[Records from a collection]
○ ○ ○ ○ ○

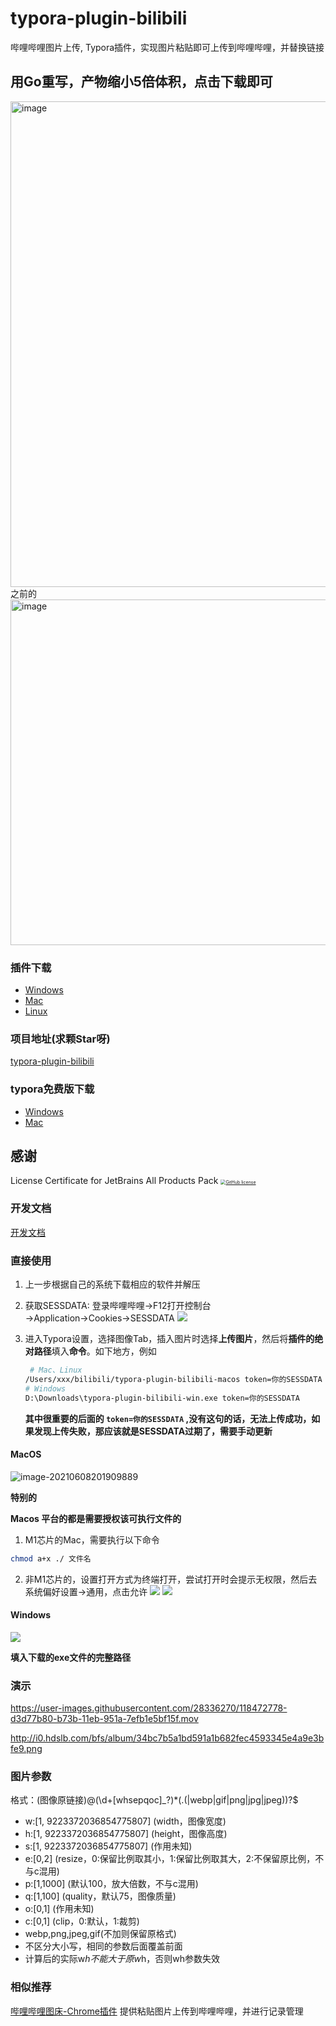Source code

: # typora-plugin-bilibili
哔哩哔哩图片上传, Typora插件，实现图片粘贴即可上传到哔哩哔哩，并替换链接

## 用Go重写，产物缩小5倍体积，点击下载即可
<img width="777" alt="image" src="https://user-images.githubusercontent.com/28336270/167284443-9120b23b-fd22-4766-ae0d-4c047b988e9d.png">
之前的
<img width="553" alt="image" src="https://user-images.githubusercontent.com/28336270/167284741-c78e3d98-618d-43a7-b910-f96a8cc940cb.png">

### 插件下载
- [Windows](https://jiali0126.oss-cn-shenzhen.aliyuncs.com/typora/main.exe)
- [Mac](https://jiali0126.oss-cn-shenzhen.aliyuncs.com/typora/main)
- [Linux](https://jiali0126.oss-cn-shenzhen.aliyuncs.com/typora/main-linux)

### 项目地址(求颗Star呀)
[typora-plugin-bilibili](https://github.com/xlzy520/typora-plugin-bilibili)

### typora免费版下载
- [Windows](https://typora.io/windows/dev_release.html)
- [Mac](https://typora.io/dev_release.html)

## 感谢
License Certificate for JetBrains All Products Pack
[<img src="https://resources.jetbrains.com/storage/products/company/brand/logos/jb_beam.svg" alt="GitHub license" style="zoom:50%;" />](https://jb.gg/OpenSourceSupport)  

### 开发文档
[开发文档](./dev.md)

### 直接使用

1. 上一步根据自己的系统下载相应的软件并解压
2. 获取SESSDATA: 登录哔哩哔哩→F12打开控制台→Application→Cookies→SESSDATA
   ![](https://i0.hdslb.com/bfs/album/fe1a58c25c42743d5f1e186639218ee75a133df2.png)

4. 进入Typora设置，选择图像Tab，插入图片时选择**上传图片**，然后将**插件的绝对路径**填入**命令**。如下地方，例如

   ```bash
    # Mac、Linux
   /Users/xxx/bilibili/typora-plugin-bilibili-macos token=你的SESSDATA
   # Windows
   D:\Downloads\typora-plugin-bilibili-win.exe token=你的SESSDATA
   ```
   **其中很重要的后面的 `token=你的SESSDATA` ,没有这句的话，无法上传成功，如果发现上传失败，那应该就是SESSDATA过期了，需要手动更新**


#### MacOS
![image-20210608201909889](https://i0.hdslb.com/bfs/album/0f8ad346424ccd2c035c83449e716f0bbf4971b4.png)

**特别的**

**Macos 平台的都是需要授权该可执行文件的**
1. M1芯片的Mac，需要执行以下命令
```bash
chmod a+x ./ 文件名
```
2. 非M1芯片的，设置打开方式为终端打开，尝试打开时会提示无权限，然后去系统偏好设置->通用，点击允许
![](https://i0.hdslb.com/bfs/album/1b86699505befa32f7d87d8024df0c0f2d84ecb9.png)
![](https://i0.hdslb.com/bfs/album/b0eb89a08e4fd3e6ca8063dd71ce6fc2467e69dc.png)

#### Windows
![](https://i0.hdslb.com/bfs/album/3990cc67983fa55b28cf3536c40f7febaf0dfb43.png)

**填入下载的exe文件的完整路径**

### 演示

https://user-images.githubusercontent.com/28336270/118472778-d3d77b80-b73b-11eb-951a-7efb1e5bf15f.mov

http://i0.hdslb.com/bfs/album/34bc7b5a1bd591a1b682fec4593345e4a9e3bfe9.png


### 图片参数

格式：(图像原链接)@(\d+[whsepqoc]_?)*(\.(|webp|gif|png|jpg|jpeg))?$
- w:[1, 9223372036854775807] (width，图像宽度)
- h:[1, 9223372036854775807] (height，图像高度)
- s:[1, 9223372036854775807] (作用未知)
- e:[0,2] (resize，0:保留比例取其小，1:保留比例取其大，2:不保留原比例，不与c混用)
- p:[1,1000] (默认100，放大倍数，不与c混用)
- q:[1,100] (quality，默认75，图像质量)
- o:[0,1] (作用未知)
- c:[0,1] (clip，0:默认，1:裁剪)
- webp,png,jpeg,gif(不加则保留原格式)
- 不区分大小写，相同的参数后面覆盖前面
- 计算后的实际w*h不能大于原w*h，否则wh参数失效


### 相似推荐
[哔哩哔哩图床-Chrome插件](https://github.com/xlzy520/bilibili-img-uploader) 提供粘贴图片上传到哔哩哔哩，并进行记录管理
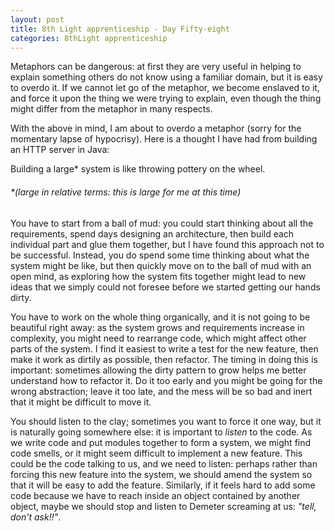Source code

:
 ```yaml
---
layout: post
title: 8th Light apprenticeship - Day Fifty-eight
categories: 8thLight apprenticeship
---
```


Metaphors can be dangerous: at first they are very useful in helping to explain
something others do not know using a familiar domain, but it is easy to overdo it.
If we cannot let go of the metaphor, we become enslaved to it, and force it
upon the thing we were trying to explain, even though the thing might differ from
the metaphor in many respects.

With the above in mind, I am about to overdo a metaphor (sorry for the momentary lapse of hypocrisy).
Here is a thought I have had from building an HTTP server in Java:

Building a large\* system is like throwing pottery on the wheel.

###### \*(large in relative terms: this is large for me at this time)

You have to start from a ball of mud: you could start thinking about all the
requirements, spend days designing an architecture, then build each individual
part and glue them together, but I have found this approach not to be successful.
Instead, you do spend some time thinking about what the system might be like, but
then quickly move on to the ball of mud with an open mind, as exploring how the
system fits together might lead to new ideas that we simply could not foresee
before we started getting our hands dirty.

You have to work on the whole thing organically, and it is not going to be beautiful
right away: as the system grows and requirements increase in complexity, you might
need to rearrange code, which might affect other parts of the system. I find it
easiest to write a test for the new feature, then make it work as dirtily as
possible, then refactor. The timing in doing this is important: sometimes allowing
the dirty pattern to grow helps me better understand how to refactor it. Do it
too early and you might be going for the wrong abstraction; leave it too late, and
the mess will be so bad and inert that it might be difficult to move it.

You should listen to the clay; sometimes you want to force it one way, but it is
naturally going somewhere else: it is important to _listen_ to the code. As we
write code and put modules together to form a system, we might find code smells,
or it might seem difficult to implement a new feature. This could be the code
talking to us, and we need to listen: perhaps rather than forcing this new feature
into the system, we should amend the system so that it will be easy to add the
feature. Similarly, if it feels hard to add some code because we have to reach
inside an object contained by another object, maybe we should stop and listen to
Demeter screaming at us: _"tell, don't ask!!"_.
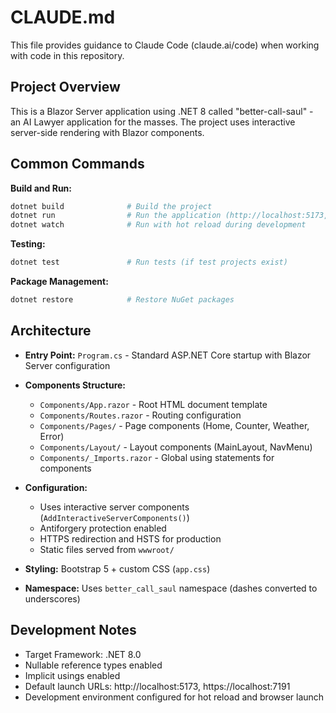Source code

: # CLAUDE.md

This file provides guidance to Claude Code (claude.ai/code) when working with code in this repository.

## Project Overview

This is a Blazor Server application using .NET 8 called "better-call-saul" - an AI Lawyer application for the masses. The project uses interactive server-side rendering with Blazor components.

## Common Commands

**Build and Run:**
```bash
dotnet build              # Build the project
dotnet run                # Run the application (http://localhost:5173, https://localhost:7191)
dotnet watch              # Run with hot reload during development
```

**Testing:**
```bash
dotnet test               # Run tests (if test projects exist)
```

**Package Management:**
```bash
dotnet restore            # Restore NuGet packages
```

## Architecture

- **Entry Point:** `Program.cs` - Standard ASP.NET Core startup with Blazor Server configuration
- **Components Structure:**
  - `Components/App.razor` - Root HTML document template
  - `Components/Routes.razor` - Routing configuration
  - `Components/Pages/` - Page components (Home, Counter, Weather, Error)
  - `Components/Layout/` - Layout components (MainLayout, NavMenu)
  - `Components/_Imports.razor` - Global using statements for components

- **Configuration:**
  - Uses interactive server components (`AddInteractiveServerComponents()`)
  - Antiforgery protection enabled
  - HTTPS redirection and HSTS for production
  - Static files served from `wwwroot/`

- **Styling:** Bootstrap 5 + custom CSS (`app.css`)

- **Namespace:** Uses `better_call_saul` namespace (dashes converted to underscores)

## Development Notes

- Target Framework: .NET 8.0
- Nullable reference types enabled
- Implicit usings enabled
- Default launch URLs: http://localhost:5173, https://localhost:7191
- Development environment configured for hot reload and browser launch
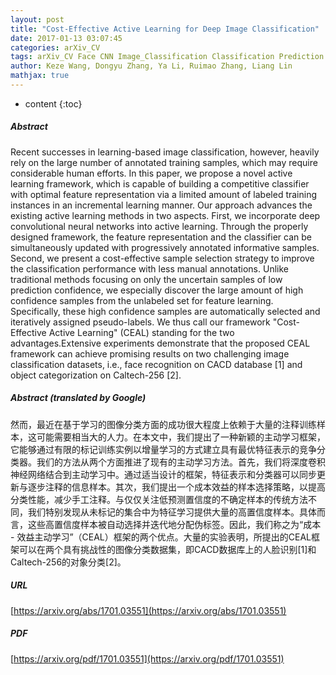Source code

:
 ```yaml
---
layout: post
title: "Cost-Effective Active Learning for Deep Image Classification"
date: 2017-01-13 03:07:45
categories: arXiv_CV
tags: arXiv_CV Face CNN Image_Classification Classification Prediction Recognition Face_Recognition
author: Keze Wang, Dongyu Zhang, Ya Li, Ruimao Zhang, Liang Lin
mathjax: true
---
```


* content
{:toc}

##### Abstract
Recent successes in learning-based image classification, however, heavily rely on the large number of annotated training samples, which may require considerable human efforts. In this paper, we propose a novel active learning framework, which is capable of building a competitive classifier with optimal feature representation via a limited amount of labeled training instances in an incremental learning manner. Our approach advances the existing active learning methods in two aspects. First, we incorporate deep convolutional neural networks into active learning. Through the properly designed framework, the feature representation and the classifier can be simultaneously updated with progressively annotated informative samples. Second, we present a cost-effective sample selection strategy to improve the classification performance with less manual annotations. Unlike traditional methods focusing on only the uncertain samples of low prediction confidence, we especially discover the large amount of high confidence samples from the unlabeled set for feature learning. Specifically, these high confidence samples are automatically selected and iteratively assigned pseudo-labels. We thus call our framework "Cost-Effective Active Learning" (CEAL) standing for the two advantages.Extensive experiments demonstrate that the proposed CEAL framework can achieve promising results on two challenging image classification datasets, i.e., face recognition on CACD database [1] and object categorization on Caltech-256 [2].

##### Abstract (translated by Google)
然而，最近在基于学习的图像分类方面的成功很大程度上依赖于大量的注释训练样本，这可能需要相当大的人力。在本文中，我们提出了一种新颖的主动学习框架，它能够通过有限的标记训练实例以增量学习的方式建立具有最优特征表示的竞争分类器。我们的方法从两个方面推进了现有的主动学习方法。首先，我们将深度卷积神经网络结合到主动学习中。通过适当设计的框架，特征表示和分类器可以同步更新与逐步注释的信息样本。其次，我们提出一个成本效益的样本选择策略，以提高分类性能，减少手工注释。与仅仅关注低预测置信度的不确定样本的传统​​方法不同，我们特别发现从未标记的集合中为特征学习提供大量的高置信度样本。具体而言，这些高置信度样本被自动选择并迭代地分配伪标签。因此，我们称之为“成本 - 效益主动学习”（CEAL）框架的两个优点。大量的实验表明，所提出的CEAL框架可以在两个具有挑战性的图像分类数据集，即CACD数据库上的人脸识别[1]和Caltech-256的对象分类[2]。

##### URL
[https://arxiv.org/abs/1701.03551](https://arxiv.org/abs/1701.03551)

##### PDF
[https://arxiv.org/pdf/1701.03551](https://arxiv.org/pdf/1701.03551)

○ ○ ○ ○ ○

Copy out, exactly and alone, the lines of the entries above between the ones holding "possible, then refactor." and "too early and", inclusive.

possible, then refactor. The timing in doing this is important: sometimes allowing
the dirty pattern to grow helps me better understand how to refactor it. Do it
too early and you might be going for the wrong abstraction; leave it too late, and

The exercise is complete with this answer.